OKİ, özellikle 6 ay-3 yaş arasındaki çocuklarda görülen bir hastalıktır. Bunun sebebi Östaki borusunun küçük çocuklarda kısa ve yatay seyirli olmasıdır. Bu yüzden burun ve boğazdaki mikroplar kolaylıkla orta kulağa ulaşırlar.
Küçük çocuklarda halk arasında ‘geniz eti’ olarak bilinen lenf dokusunun da önemi vardır. Geniz etleri Östaki kanalının hemen ağzında yer alır ve bunların iltihaplanması veya şişmesi Östaki kanalının kapanmasına yol açarak orta kulak iltihabına zemin hazırlar. Alerjik yapıdaki çocuklarda OKİ’ nın sık görülmesi bunlarda geniz etinin büyük olmasıyla ilgilidir. Geniz etleri çocuk büyüdükçe geriler.
Ayrıca, küçük çocukların bağışıklık sistemlerinin henüz tam gelişmemiş olmasının da rolü vardır. Topluma karışmaya başlayan çocukların yılda 8-10 kere nezle oldukları göz önüne alındığında, bunlarda OKİ’ nin bu kadar çok görülmesine hiç de şaşmamak gerekir.
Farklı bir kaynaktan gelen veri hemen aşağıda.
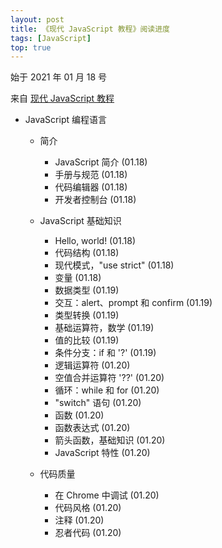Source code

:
 ```yaml
---
layout: post
title: 《现代 JavaScript 教程》阅读进度
tags: [JavaScript]
top: true
---
```


始于 2021 年 01 月 18 号

来自 [现代 JavaScript 教程](https://zh.javascript.info/)

- JavaScript 编程语言

  - 简介

    - JavaScript 简介 (01.18)
    - 手册与规范 (01.18)
    - 代码编辑器 (01.18)
    - 开发者控制台 (01.18)
  
  - JavaScript 基础知识
  
    - Hello, world! (01.18)
    - 代码结构 (01.18)
    - 现代模式，"use strict" (01.18)
    - 变量 (01.18)
    - 数据类型 (01.19)
    - 交互：alert、prompt 和 confirm (01.19)
    - 类型转换 (01.19)
    - 基础运算符，数学 (01.19)
    - 值的比较 (01.19)
    - 条件分支：if 和 '?' (01.19)
    - 逻辑运算符 (01.20)
    - 空值合并运算符 '??' (01.20)
    - 循环：while 和 for (01.20)
    - "switch" 语句 (01.20)
    - 函数 (01.20)
    - 函数表达式 (01.20)
    - 箭头函数，基础知识 (01.20)
    - JavaScript 特性 (01.20)
  
  - 代码质量
  
    - 在 Chrome 中调试 (01.20)
    - 代码风格 (01.20)
    - 注释 (01.20)
    - 忍者代码 (01.20)

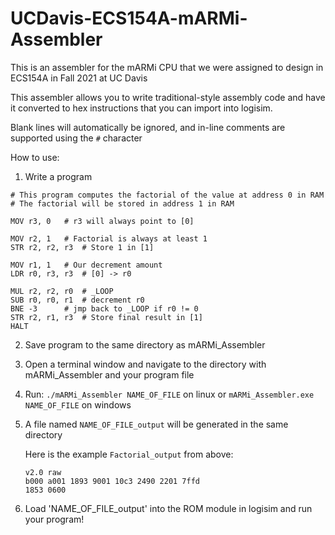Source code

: # UCDavis-ECS154A-mARMi-Assembler
This is an assembler for the mARMi CPU that we were assigned to design in ECS154A in Fall 2021 at UC Davis

This assembler allows you to write traditional-style assembly code and have it converted to hex instructions that you can import into logisim.

Blank lines will automatically be ignored, and in-line comments are supported using the `#` character

How to use:
1. Write a program
```
# This program computes the factorial of the value at address 0 in RAM
# The factorial will be stored in address 1 in RAM

MOV r3, 0	# r3 will always point to [0]

MOV r2, 1	# Factorial is always at least 1
STR r2, r2, r3	# Store 1 in [1]

MOV r1, 1 	# Our decrement amount
LDR r0, r3, r3 	# [0] -> r0

MUL r2, r2, r0	# _LOOP
SUB r0, r0, r1	# decrement r0
BNE -3		# jmp back to _LOOP if r0 != 0
STR r2, r1, r3	# Store final result in [1] 
HALT
```
2. Save program to the same directory as mARMi_Assembler
3. Open a terminal window and navigate to the directory with mARMi_Assembler and your program file
4. Run:
    `./mARMi_Assembler NAME_OF_FILE` on linux or `mARMi_Assembler.exe NAME_OF_FILE` on windows
5. A file named `NAME_OF_FILE_output` will be generated in the same directory
    
    Here is the example `Factorial_output` from above:
    ```
    v2.0 raw
    b000 a001 1893 9001 10c3 2490 2201 7ffd 
    1853 0600 
    ```
6. Load 'NAME_OF_FILE_output' into the ROM module in logisim and run your program!
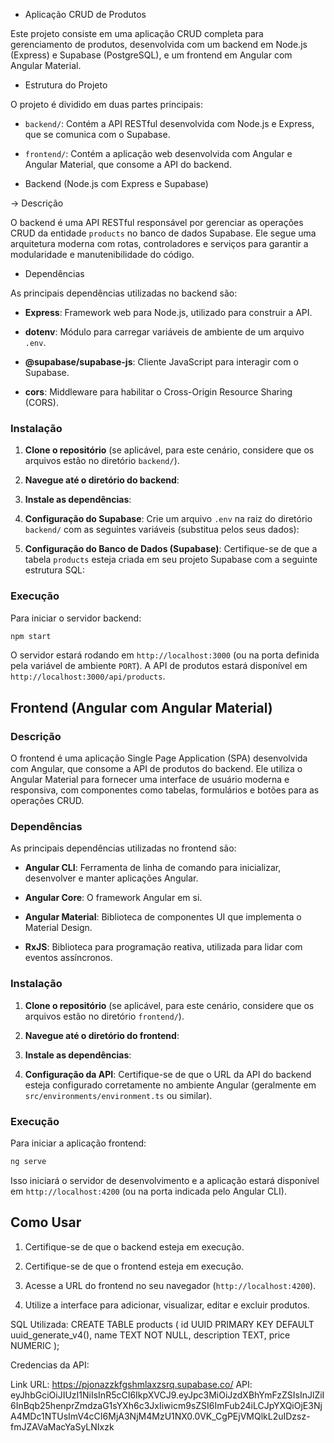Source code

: - Aplicação CRUD de Produtos

Este projeto consiste em uma aplicação CRUD completa para gerenciamento de produtos, desenvolvida com um backend em Node.js (Express) e Supabase (PostgreSQL), e um frontend em Angular com Angular Material.

-  Estrutura do Projeto

O projeto é dividido em duas partes principais:

- `backend/`: Contém a API RESTful desenvolvida com Node.js e Express, que se comunica com o Supabase.

- `frontend/`: Contém a aplicação web desenvolvida com Angular e Angular Material, que consome a API do backend.

- Backend (Node.js com Express e Supabase)

->  Descrição

O backend é uma API RESTful responsável por gerenciar as operações CRUD da entidade `products` no banco de dados Supabase. Ele segue uma arquitetura moderna com rotas, controladores e serviços para garantir a modularidade e manutenibilidade do código.

- Dependências

As principais dependências utilizadas no backend são:

- **Express**: Framework web para Node.js, utilizado para construir a API.

- **dotenv**: Módulo para carregar variáveis de ambiente de um arquivo `.env`.

- **@supabase/supabase-js**: Cliente JavaScript para interagir com o Supabase.

- **cors**: Middleware para habilitar o Cross-Origin Resource Sharing (CORS).

### Instalação

1. **Clone o repositório** (se aplicável, para este cenário, considere que os arquivos estão no diretório `backend/`).

1. **Navegue até o diretório do backend**:

1. **Instale as dependências**:

1. **Configuração do Supabase**: Crie um arquivo `.env` na raiz do diretório `backend/` com as seguintes variáveis (substitua pelos seus dados):

1. **Configuração do Banco de Dados (Supabase)**: Certifique-se de que a tabela `products` esteja criada em seu projeto Supabase com a seguinte estrutura SQL:

### Execução

Para iniciar o servidor backend:

```bash
npm start

```
O servidor estará rodando em `http://localhost:3000` (ou na porta definida pela variável de ambiente `PORT`). A API de produtos estará disponível em `http://localhost:3000/api/products`.

## Frontend (Angular com Angular Material)

### Descrição

O frontend é uma aplicação Single Page Application (SPA) desenvolvida com Angular, que consome a API de produtos do backend. Ele utiliza o Angular Material para fornecer uma interface de usuário moderna e responsiva, com componentes como tabelas, formulários e botões para as operações CRUD.

### Dependências

As principais dependências utilizadas no frontend são:

- **Angular CLI**: Ferramenta de linha de comando para inicializar, desenvolver e manter aplicações Angular.

- **Angular Core**: O framework Angular em si.

- **Angular Material**: Biblioteca de componentes UI que implementa o Material Design.

- **RxJS**: Biblioteca para programação reativa, utilizada para lidar com eventos assíncronos.

### Instalação

1. **Clone o repositório** (se aplicável, para este cenário, considere que os arquivos estão no diretório `frontend/`).

1. **Navegue até o diretório do frontend**:

1. **Instale as dependências**:

1. **Configuração da API**: Certifique-se de que o URL da API do backend esteja configurado corretamente no ambiente Angular (geralmente em `src/environments/environment.ts` ou similar).

### Execução

Para iniciar a aplicação frontend:

```bash
ng serve
```

Isso iniciará o servidor de desenvolvimento e a aplicação estará disponível em `http://localhost:4200` (ou na porta indicada pelo Angular CLI).

## Como Usar

1. Certifique-se de que o backend esteja em execução.

1. Certifique-se de que o frontend esteja em execução.

1. Acesse a URL do frontend no seu navegador (`http://localhost:4200`).

1. Utilize a interface para adicionar, visualizar, editar e excluir produtos.


SQL Utilizada: 
CREATE TABLE products (
  id UUID PRIMARY KEY DEFAULT uuid_generate_v4(),
  name TEXT NOT NULL,
  description TEXT,
  price NUMERIC
);

Credencias da API:

Link URL:  https://pjonazzkfgshmlaxzsrq.supabase.co/
API: eyJhbGciOiJIUzI1NiIsInR5cCI6IkpXVCJ9.eyJpc3MiOiJzdXBhYmFzZSIsInJlZiI6InBqb25henprZmdzaG1sYXh6c3JxIiwicm9sZSI6ImFub24iLCJpYXQiOjE3NjA4MDc1NTUsImV4cCI6MjA3NjM4MzU1NX0.0VK_CgPEjVMQlkL2uIDzsz-fmJZAVaMacYaSyLNIxzk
OKİ, erkek çocuklar ile yuvaya ve kreşe giden çocuklarda daha sık görülür. Sigara içilen ortamda bulunma, anne sütü yerine biberonla beslenme, genetik faktörler ve daha önce orta kulak iltihabı geçirilmiş olması da risk faktörleridir.
Orta kulak iltihabının belirtileri nedir?
Küçük çocuklar şikâyetlerini tam olarak ifade edemezler. Meselâ kulağım ağrıyor diyemezler ama kulaklarıyla oynarlar, kulaklarını çekiştirip dururlar.
Nezle belirtileri vardır; burnu akar, burnundan rahat nefes alamaz. Öksürük olabilir. Huzursuz ve sinirli olurlar. Doğru dürüst uyumazlar. İştahları azalabilir. Durup dururken ağlayabilirler. Ateşleri olabilir. Kulaklarından sıvı akabilir. İşitmeleri azalmış olabilir. Kusma ve ishâl de görülebilir.
OKİ, erişkinlerde kulak ağrısı, kulak akıntısı, işitmede azalma ve boğaz ağrısı gibi belirtiler verir.
OKİ’ nin en sık rastlanan komplikasyonu işitme kaybıdır ama bu iltihap geçince düzelen bir durumdur. İltihabın çok uzun süre devam etmesi, kulak zarında hasar oluşması kalıcı işitme azlığına yol açabilir.
Nasıl teşhis edilir?
OKİ, doktor muayenesi ve kulağın otoskop adı verilen ucu ışıklı bir aletle incelenmesi ile teşhis edilir. Kulak zarının kızarması, şeffaflığını yitirmesi, bombeleşmesi gibi tipik bulgular vardır.
Gelelim tedaviye
6 aylıktan büyük, başka bir sağlık problemi olmayan ve hastalık belirtileri o kadar şiddetli ve ateşleri de 39’ dan yüksek olmayan çocuklara hemen antibiyotik başlanmamalı, ‘Bekle ve Gör’ yaklaşımı tercih edilmelidir.
Bu hastalık çocukların yüzde 90’ ında antibiyotik verilmeden birkaç gün içinde iyileşir. Gereksiz verilen antibiyotikler ise ciddi ekonomik kayıplara sebep olmaları yanında, bakterilerin direnç kazanmalarına ve alerji, kusma, ishâl gibi ciddi sorunlara yol açabilirler.
Sıcak ve nemli havluların kulak üzerine konması ağrı için çok faydalıdır. Ağrı bu şekilde giderilemiyorsa aspirin dışındaki ağrı kesiciler verilebilir.